● Data shown:
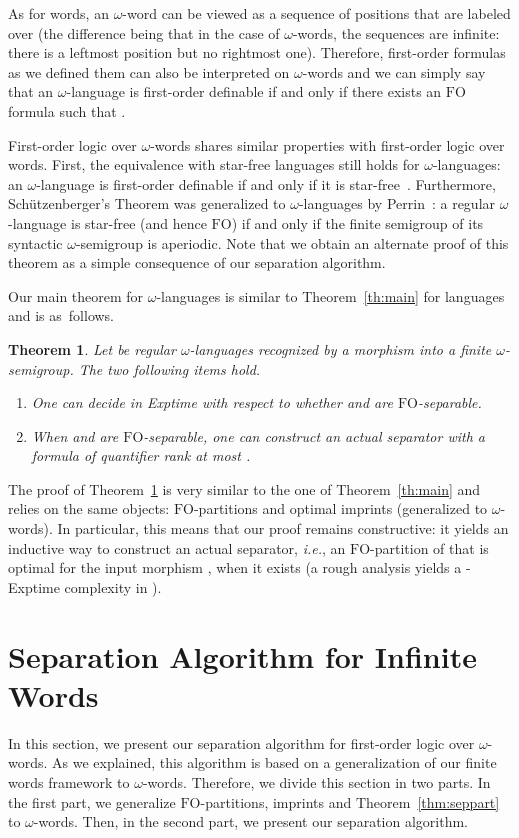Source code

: \documentclass{CSML}
\newcommand{\fo}{\ensuremath{\text{FO}}\xspace}
\newcommand\iword{\ensuremath{\omega}-word\xspace}
\newcommand\ilang{\ensuremath{\omega}-language\xspace}
\newcommand\iwords{\ensuremath{\omega}-words\xspace}
\newcommand\ilangs{\ensuremath{\omega}-languages\xspace}
\newcommand\isemi{\ensuremath{\omega}-semigroup\xspace}
\theoremstyle{plain}
\newtheorem{theorem}[thm]{Theorem}
\begin{document}
As for words, an \iword can be viewed as a sequence of positions that
are labeled over  (the difference being that in the case of
\iwords, the sequences are infinite: there is a leftmost position but
no rightmost one). Therefore, first-order formulas as we defined them can
also be interpreted on \iwords and we can simply say that an \ilang
 is first-order definable if and only if there
exists an \fo formula  such that .

First-order logic over \iwords shares similar properties with
first-order logic over words. First, the equivalence with star-free
languages still holds for \ilangs: an \ilang is first-order definable
if and only if it is
star-free~\cite{Ladner:Application-model-theoretic-games:1977:a,tfo}.
Furthermore, Schützenberger's Theorem was generalized to \ilangs by
Perrin~\cite{pfo}: a regular \ilang is star-free (and hence \fo) if
and only if the finite semigroup  of its syntactic \isemi
 is aperiodic. Note that we obtain an alternate proof
of this theorem as a simple consequence of our separation algorithm.

Our main theorem for \ilangs is similar to Theorem~\ref{th:main} for
languages and is as~follows.

\begin{theorem} \label{th:main-i}
  Let  be regular \ilangs recognized by a morphism
   into a finite \isemi. The
  two following items hold.
  \begin{enumerate}
  \item One can decide in {\sc Exptime} with respect to  whether
     and  are \fo-separable.
  \item When  and  are \fo-separable, one can construct an
    actual separator with a formula of quantifier rank at most
    .
  \end{enumerate}
\end{theorem}\smallskip

\noindent The proof of Theorem~\ref{th:main-i} is very similar to the one of
Theorem~\ref{th:main} and relies on the same objects: \fo-partitions
and optimal imprints (generalized to \iwords). In particular, this
means that our proof remains constructive: it yields an inductive way
to construct an actual separator, \emph{i.e.}, an \fo-partition of 
that is optimal for the input morphism , when it exists (a
rough analysis yields a -{\sc Exptime} complexity in ).

\section{Separation Algorithm for Infinite Words}
\label{sec:omegasep}
In this section, we present our separation algorithm for first-order
logic over \iwords. As we explained, this algorithm is based on a
generalization of our finite words framework to \iwords. Therefore,
we divide this section in two parts. In the first part, we generalize
\fo-partitions, imprints and Theorem~\ref{thm:seppart} to
\iwords. Then, in the second part, we present our separation algorithm.
\end{document}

● Problem statement:
Reproduce each line from the listing above that includes the word "isemi".

● Written solution:
\newcommand\isemi{\ensuremath{\omega}-semigroup\xspace}
and only if the finite semigroup  of its syntactic \isemi
   into a finite \isemi. The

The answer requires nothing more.